§ **AIM OF THE TASK**:
Your answer should consist of the line holding "partner's. Ownership did" and all lines after it to the end of the material, copied exactly.

§ **EXCERPTED RECORDS**:
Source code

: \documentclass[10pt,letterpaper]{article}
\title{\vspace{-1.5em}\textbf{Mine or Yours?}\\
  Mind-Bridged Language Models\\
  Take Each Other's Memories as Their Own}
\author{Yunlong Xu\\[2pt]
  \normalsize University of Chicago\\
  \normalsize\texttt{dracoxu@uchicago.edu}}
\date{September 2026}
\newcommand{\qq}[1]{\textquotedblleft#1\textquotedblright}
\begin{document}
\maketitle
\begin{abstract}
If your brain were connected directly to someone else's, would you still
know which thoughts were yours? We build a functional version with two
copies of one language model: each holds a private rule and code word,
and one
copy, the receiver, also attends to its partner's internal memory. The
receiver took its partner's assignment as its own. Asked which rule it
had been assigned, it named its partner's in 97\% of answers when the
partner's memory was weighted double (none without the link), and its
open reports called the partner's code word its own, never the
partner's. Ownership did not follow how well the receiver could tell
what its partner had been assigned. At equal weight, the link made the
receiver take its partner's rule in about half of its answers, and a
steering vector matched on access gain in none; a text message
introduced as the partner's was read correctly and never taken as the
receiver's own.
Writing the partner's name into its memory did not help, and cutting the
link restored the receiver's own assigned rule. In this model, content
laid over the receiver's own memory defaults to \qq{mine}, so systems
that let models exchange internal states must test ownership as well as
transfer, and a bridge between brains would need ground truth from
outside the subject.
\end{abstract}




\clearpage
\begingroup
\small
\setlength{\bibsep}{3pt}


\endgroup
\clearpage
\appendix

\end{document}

§ **TASK ANSWER**:
partner's. Ownership did not follow how well the receiver could tell
what its partner had been assigned. At equal weight, the link made the
receiver take its partner's rule in about half of its answers, and a
steering vector matched on access gain in none; a text message
introduced as the partner's was read correctly and never taken as the
receiver's own.
Writing the partner's name into its memory did not help, and cutting the
link restored the receiver's own assigned rule. In this model, content
laid over the receiver's own memory defaults to \qq{mine}, so systems
that let models exchange internal states must test ownership as well as
transfer, and a bridge between brains would need ground truth from
outside the subject.
\end{abstract}




\clearpage
\begingroup
\small
\setlength{\bibsep}{3pt}


\endgroup
\clearpage
\appendix

\end{document}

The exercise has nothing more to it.